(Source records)
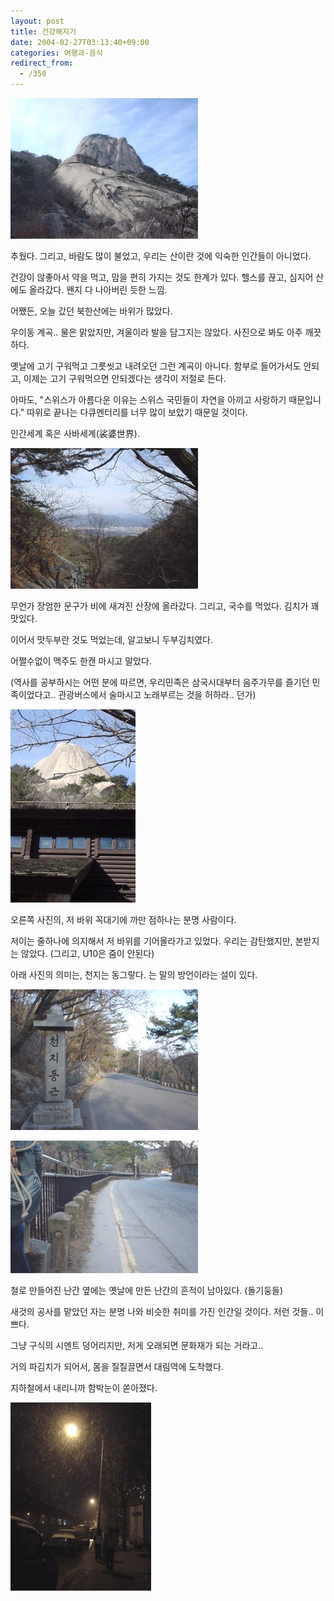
 ```yaml
---
layout: post
title: 건강해지기
date: 2004-02-27T03:13:40+09:00
categories: 여행과-음식
redirect_from:
  - /350
---
```


![ ](/assets/media/photo_Dsc03116.jpg)

추웠다. 그리고, 바람도 많이 불었고, 우리는 산이란 것에 익숙한 인간들이 아니었다.

건강이 않좋아서 약을 먹고, 맘을 편히 가지는 것도 한계가 있다. 헬스를 끊고, 심지어 산에도 올라갔다. 왠지 다 나아버린 듯한 느낌.

어쨌든, 오늘 갔던 북한산에는 바위가 많았다.

우이동 계곡.. 물은 맑았지만, 겨울이라 발을 담그지는 않았다. 사진으로 봐도 아주 깨끗하다.

옛날에 고기 구워먹고 그릇씻고 내려오던 그런 계곡이 아니다. 함부로 들어가서도 안되고, 이제는 고기 구워먹으면 안되겠다는 생각이 저절로 든다.

아마도, "스위스가 아름다운 이유는 스위스 국민들이 자연을 아끼고 사랑하기 때문입니다." 따위로 끝나는 다큐멘터리를 너무 많이 보았기 때문일 것이다.

인간세계 혹은 사바세계(裟婆世界).

![ ](/assets/media/photo_Dsc03118.jpg)

무언가 장엄한 문구가 비에 새겨진 산장에 올라갔다. 그리고, 국수를 먹었다. 김치가 꽤 맛있다.

이어서 맛두부란 것도 먹었는데, 알고보니 두부김치였다.

어쩔수없이 맥주도 한캔 마시고 말았다.

(역사를 공부하시는 어떤 분에 따르면, 우리민족은 삼국시대부터 음주가무를 즐기던 민족이었다고.. 관광버스에서 술마시고 노래부르는 것을 허하라.. 던가)

![ ](/assets/media/photo_Dsc03123.jpg)

오른쪽 사진의, 저 바위 꼭대기에 까만 점하나는 분명 사람이다.

저이는 줄하나에 의지해서 저 바위를 기어올라가고 있었다. 우리는 감탄했지만, 본받지는 않았다. (그리고, U10은 줌이 안된다)

 

 

아래 사진의 의미는, 천지는 동그랗다. 는 말의 방언이라는 설이 있다.

![ ](/assets/media/photo_Dsc03124.jpg)

![ ](/assets/media/photo_Dsc03126.jpg)

철로 만들어진 난간 옆에는 옛날에 만든 난간의 흔적이 남아있다. (돌기둥들)

새것의 공사를 맡았던 자는 분명 나와 비슷한 취미를 가진 인간일 것이다. 저런 것들.. 이쁘다.

그냥 구식의 시멘트 덩어리지만, 저게 오래되면 문화재가 되는 거라고..

거의 파김치가 되어서, 몸을 질질끌면서 대림역에 도착했다.

지하철에서 내리니까 함박눈이 쏟아졌다.

![ ](/assets/media/photo_Dsc03133.jpg)
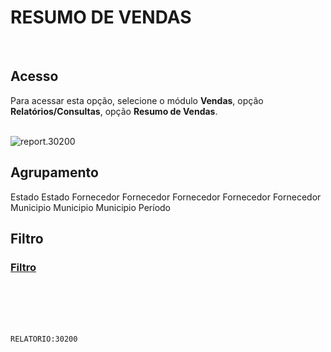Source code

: # RESUMO DE VENDAS
<br>

## Acesso
Para acessar esta opção, selecione o módulo **Vendas**, opção **Relatórios/Consultas**, opção **Resumo de Vendas**.
<br>
<br>

![report.30200](https://raw.githubusercontent.com/netforcews/docs-siscom/master/relatorios/imagens/report.30200.png)
<br>

## Agrupamento
Estado
Estado
Fornecedor
Fornecedor
Fornecedor
Fornecedor
Fornecedor
Municipio
Municipio
Municipio
Período
<br>

## Filtro
### [Filtro](/geral/rep-filtro-vendaresumo.md)
<br>
<br>
<br>
<br>

```RELATORIO:30200```
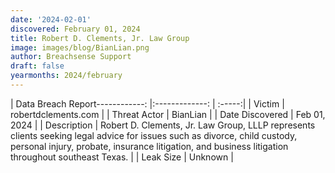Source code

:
```yaml
---
date: '2024-02-01'
discovered: February 01, 2024
title: Robert D. Clements, Jr. Law Group
image: images/blog/BianLian.png
author: Breachsense Support
draft: false
yearmonths: 2024/february
---
```


| Data Breach Report------------:     |:-------------:    | :-----:|
| Victim      | robertdclements.com      | 
| Threat Actor      | BianLian      | 
| Date Discovered      | Feb 01, 2024      | 
| Description      | Robert D. Clements, Jr. Law Group, LLLP represents clients seeking legal advice for issues such as divorce, child custody, personal injury, probate, insurance litigation, and business litigation throughout southeast Texas.      | 
| Leak Size      | Unknown      | 

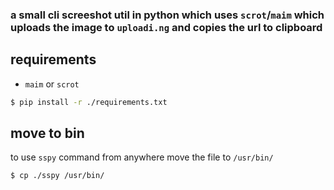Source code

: ### a small cli screeshot util in python which uses `scrot`/`maim` which uploads the image to `uploadi.ng` and copies the url to clipboard

## requirements

- `maim` or `scrot`

```bash
$ pip install -r ./requirements.txt
```

## move to bin

to use `sspy` command from anywhere move the file to `/usr/bin/`

```bash
$ cp ./sspy /usr/bin/
```
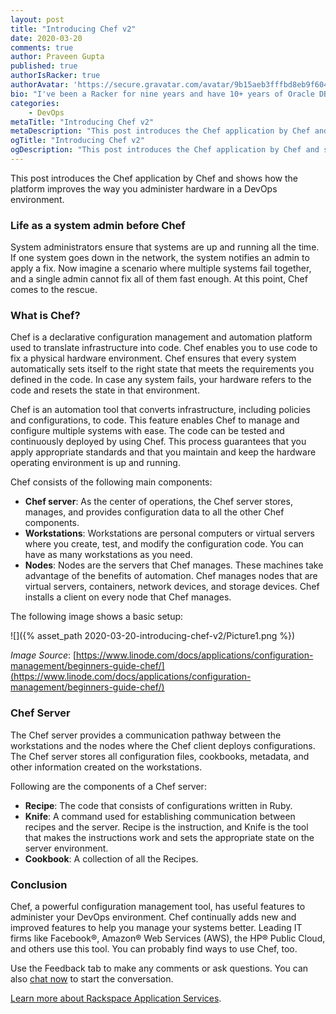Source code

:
 ```yaml
---
layout: post
title: "Introducing Chef v2"
date: 2020-03-20
comments: true
author: Praveen Gupta
published: true
authorIsRacker: true
authorAvatar: 'https://secure.gravatar.com/avatar/9b15aeb3fffbd8eb9f6040435c24cc21'
bio: "I've been a Racker for nine years and have 10+ years of Oracle DBA experience. Currently, I work on Oracle, MongoDB, and other NoSQL databases."
categories:
    - DevOps
metaTitle: "Introducing Chef v2"
metaDescription: "This post introduces the Chef application by Chef and shows how the platform improves the way you administer hardware in a DevOps environment."
ogTitle: "Introducing Chef v2"
ogDescription: "This post introduces the Chef application by Chef and shows how the platform improves the way you administer hardware in a DevOps environment."
---
```


This post introduces the Chef application by Chef and shows how the platform
improves the way you administer hardware in a DevOps environment.

<!--more-->


### Life as a system admin before Chef

System administrators ensure that systems are up and running all the time. If
one system goes down in the network, the system notifies an admin to apply a
fix. Now imagine a scenario where multiple systems fail together, and a single
admin cannot fix all of them fast enough. At this point, Chef comes to the
rescue.

### What is Chef?

Chef is a declarative configuration management and automation platform used to
translate infrastructure into code. Chef enables you to use code to fix a
physical hardware environment. Chef ensures that every system automatically sets
itself to the right state that meets the requirements you defined in the code.
In case any system fails, your hardware refers to the code and resets the
state in that environment.

Chef is an automation tool that converts infrastructure, including policies and
configurations, to code. This feature enables Chef to manage and configure
multiple systems with ease. The code can be tested and continuously deployed by
using Chef. This process guarantees that you apply appropriate standards and
that you maintain and keep the hardware operating environment is up and running.

Chef consists of the following main components:

-  **Chef server**: As the center of operations, the Chef server stores, manages, and provides configuration data to all the other Chef components.
-  **Workstations**: Workstations are personal computers or virtual servers where you create, test, and modify the configuration code. You can have as many workstations as you need.
-  **Nodes**: Nodes are the servers that Chef manages. These machines take advantage of the benefits of automation. Chef manages nodes that are virtual servers, containers, network devices, and storage devices. Chef installs a client on every node that Chef manages.

The following image shows a basic setup:

![]({% asset_path 2020-03-20-introducing-chef-v2/Picture1.png %})

*Image Source*: [https://www.linode.com/docs/applications/configuration-management/beginners-guide-chef/](https://www.linode.com/docs/applications/configuration-management/beginners-guide-chef/)


### Chef Server

The Chef server provides a communication pathway between the workstations and
the nodes where the Chef client deploys configurations. The Chef server stores
all configuration files, cookbooks, metadata, and other information created on
the workstations.

Following are the components of a Chef server:

-  **Recipe**: The code that consists of configurations written in Ruby.
-  **Knife**: A command used for establishing communication between recipes and the
server. Recipe is the instruction, and Knife is the tool that makes the
instructions work and sets the appropriate state on the server environment.
-  **Cookbook**:  A collection of all the Recipes.

### Conclusion

Chef, a powerful configuration management tool, has useful features to administer
your DevOps environment. Chef continually adds new and improved features to help
you manage your systems better. Leading IT firms like Facebook&reg;,
Amazon&reg; Web Services (AWS), the HP&reg; Public Cloud, and others use this
tool. You can probably find ways to use Chef, too.

Use the Feedback tab to make any comments or ask questions. You can also
[chat now](https://www.rackspace.com/#chat) to start the conversation.

<a class="cta teal" id="cta" href="https://www.rackspace.com/application-management/professional-services">Learn more about Rackspace Application Services</a>.
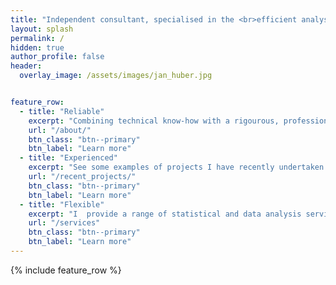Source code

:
 ```yaml
---
title: "Independent consultant, specialised in the <br>efficient analysis and interpretation of data"
layout: splash
permalink: /
hidden: true
author_profile: false
header:
  overlay_image: /assets/images/jan_huber.jpg


feature_row:
  - title: "Reliable"
    excerpt: "Combining technical know-how with a rigourous, professional approach, your data is in safe hands.  <br>"
    url: "/about/"
    btn_class: "btn--primary"
    btn_label: "Learn more"
  - title: "Experienced"
    excerpt: "See some examples of projects I have recently undertaken and hear what clients have to say about my work."
    url: "/recent_projects/"
    btn_class: "btn--primary"
    btn_label: "Learn more"
  - title: "Flexible"
    excerpt: "I  provide a range of statistical and data analysis services, generating new insights to enable informed decision making.  <br>"
    url: "/services"
    btn_class: "btn--primary"
    btn_label: "Learn more"      
---
```


{% include feature_row %}

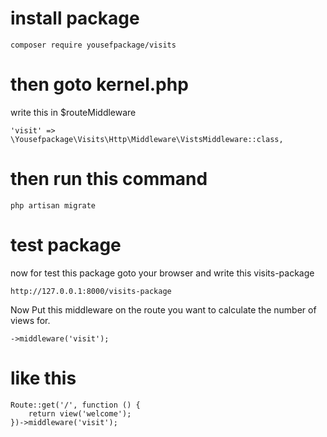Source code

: # install package

```
composer require yousefpackage/visits
```

# then goto kernel.php

write this in $routeMiddleware

```
'visit' => \Yousefpackage\Visits\Http\Middleware\VistsMiddleware::class,
```

# then run this command 

```
php artisan migrate
```

# test package 

now for test this package goto your browser and write this visits-package

```
http://127.0.0.1:8000/visits-package
```


Now Put this middleware on the route you want to calculate the number of views for.

```
->middleware('visit');
```

# like this 

```
Route::get('/', function () {
    return view('welcome');
})->middleware('visit');
```
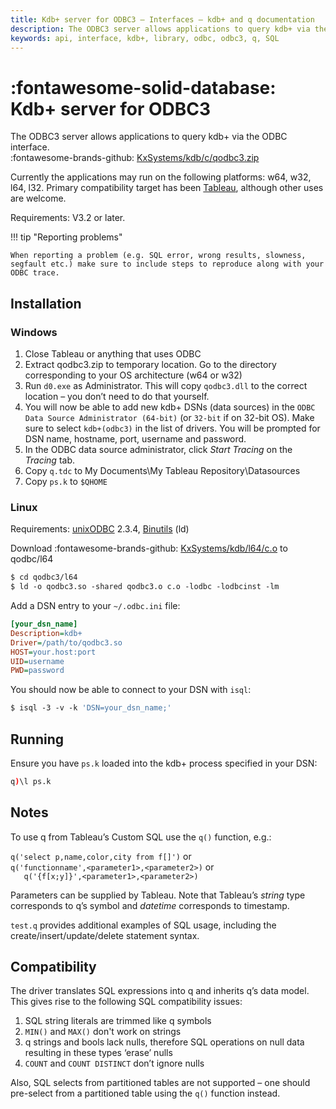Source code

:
 ```yaml
---
title: Kdb+ server for ODBC3 – Interfaces – kdb+ and q documentation
description: The ODBC3 server allows applications to query kdb+ via the ODBC interface.  
keywords: api, interface, kdb+, library, odbc, odbc3, q, SQL
---
```

# :fontawesome-solid-database: Kdb+ server for ODBC3



The ODBC3 server allows applications to query kdb+ via the ODBC interface.  
:fontawesome-brands-github: [KxSystems/kdb/c/qodbc3.zip](https://github.com/KxSystems/kdb/blob/master/c/qodbc3.zip)

Currently the applications may run on the following platforms: w64, w32, l64, l32. Primary compatibility target has been [Tableau](https://www.tableau.com/), although other uses are welcome.

Requirements: V3.2 or later.

!!! tip "Reporting problems"

    When reporting a problem (e.g. SQL error, wrong results, slowness, segfault etc.) make sure to include steps to reproduce along with your ODBC trace.


## Installation

### Windows

1.  Close Tableau or anything that uses ODBC
2.  Extract qodbc3.zip to temporary location. Go to the directory corresponding to your OS architecture (w64 or w32)
3.  Run `d0.exe` as Administrator. This will copy `qodbc3.dll` to the correct location – you don’t need to do that yourself.
4.  You will now be able to add new kdb+ DSNs (data sources) in the `ODBC Data Source Administrator (64-bit)` (or `32-bit` if on 32-bit OS). Make sure to select `kdb+(odbc3)` in the list of drivers. You will be prompted for DSN name, hostname, port, username and password.
5.  In the ODBC data source administrator, click _Start Tracing_ on the _Tracing_ tab.
6.  Copy `q.tdc` to My Documents\My Tableau Repository\Datasources
7.  Copy `ps.k` to `$QHOME`


### Linux

Requirements: [unixODBC](http://www.unixodbc.org) 2.3.4, [Binutils](https://www.gnu.org/software/binutils/) (ld)

Download :fontawesome-brands-github: [KxSystems/kdb/l64/c.o](https://github.com/KxSystems/kdb/blob/master/l64/c.o) to qodbc/l64

```bash
$ cd qodbc3/l64
$ ld -o qodbc3.so -shared qodbc3.o c.o -lodbc -lodbcinst -lm
```

Add a DSN entry to your `~/.odbc.ini` file:

```ini
[your_dsn_name]
Description=kdb+
Driver=/path/to/qodbc3.so
HOST=your.host:port
UID=username
PWD=password
```

You should now be able to connect to your DSN with `isql`:

```bash
$ isql -3 -v -k 'DSN=your_dsn_name;'
```


## Running

Ensure you have `ps.k` loaded into the kdb+ process specified in your DSN:

```q
q)\l ps.k
```


## Notes

To use q from Tableau’s Custom SQL use the `q()` function, e.g.:

`q('select p,name,color,city from f[]')` or  
`q('functionname',<parameter1>,<parameter2>)` or  
`   q('{f[x;y]}',<parameter1>,<parameter2>)`

Parameters can be supplied by Tableau. Note that Tableau’s _string_ type corresponds to q’s symbol and _datetime_ corresponds to timestamp.

`test.q` provides additional examples of SQL usage, including the create/insert/update/delete statement syntax.


## Compatibility

The driver translates SQL expressions into q and inherits q’s data model. This gives rise to the following SQL compatibility issues:

1.  SQL string literals are trimmed like q symbols
2.  `MIN()` and `MAX()` don't work on strings
3.  q strings and bools lack nulls, therefore SQL operations on null data resulting in these types ‘erase’ nulls
4.  `COUNT` and `COUNT DISTINCT` don’t ignore nulls

Also, SQL selects from partitioned tables are not supported – one should pre-select from a partitioned table using the `q()` function instead.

Task prompt
Give again, exactly, the lines from the start of the data through the one holding "지하철에서 내리니까 함박눈이 쏟아졌다."; omit the pictures.

Reply
 ```yaml
---
layout: post
title: 건강해지기
date: 2004-02-27T03:13:40+09:00
categories: 여행과-음식
redirect_from:
  - /350
---
```


![ ](/assets/media/photo_Dsc03116.jpg)

추웠다. 그리고, 바람도 많이 불었고, 우리는 산이란 것에 익숙한 인간들이 아니었다.

건강이 않좋아서 약을 먹고, 맘을 편히 가지는 것도 한계가 있다. 헬스를 끊고, 심지어 산에도 올라갔다. 왠지 다 나아버린 듯한 느낌.

어쨌든, 오늘 갔던 북한산에는 바위가 많았다.

우이동 계곡.. 물은 맑았지만, 겨울이라 발을 담그지는 않았다. 사진으로 봐도 아주 깨끗하다.

옛날에 고기 구워먹고 그릇씻고 내려오던 그런 계곡이 아니다. 함부로 들어가서도 안되고, 이제는 고기 구워먹으면 안되겠다는 생각이 저절로 든다.

아마도, "스위스가 아름다운 이유는 스위스 국민들이 자연을 아끼고 사랑하기 때문입니다." 따위로 끝나는 다큐멘터리를 너무 많이 보았기 때문일 것이다.

인간세계 혹은 사바세계(裟婆世界).

![ ](/assets/media/photo_Dsc03118.jpg)

무언가 장엄한 문구가 비에 새겨진 산장에 올라갔다. 그리고, 국수를 먹었다. 김치가 꽤 맛있다.

이어서 맛두부란 것도 먹었는데, 알고보니 두부김치였다.

어쩔수없이 맥주도 한캔 마시고 말았다.

(역사를 공부하시는 어떤 분에 따르면, 우리민족은 삼국시대부터 음주가무를 즐기던 민족이었다고.. 관광버스에서 술마시고 노래부르는 것을 허하라.. 던가)

![ ](/assets/media/photo_Dsc03123.jpg)

오른쪽 사진의, 저 바위 꼭대기에 까만 점하나는 분명 사람이다.

저이는 줄하나에 의지해서 저 바위를 기어올라가고 있었다. 우리는 감탄했지만, 본받지는 않았다. (그리고, U10은 줌이 안된다)

 

 

아래 사진의 의미는, 천지는 동그랗다. 는 말의 방언이라는 설이 있다.

![ ](/assets/media/photo_Dsc03124.jpg)

![ ](/assets/media/photo_Dsc03126.jpg)

철로 만들어진 난간 옆에는 옛날에 만든 난간의 흔적이 남아있다. (돌기둥들)

새것의 공사를 맡았던 자는 분명 나와 비슷한 취미를 가진 인간일 것이다. 저런 것들.. 이쁘다.

그냥 구식의 시멘트 덩어리지만, 저게 오래되면 문화재가 되는 거라고..

거의 파김치가 되어서, 몸을 질질끌면서 대림역에 도착했다.

지하철에서 내리니까 함박눈이 쏟아졌다.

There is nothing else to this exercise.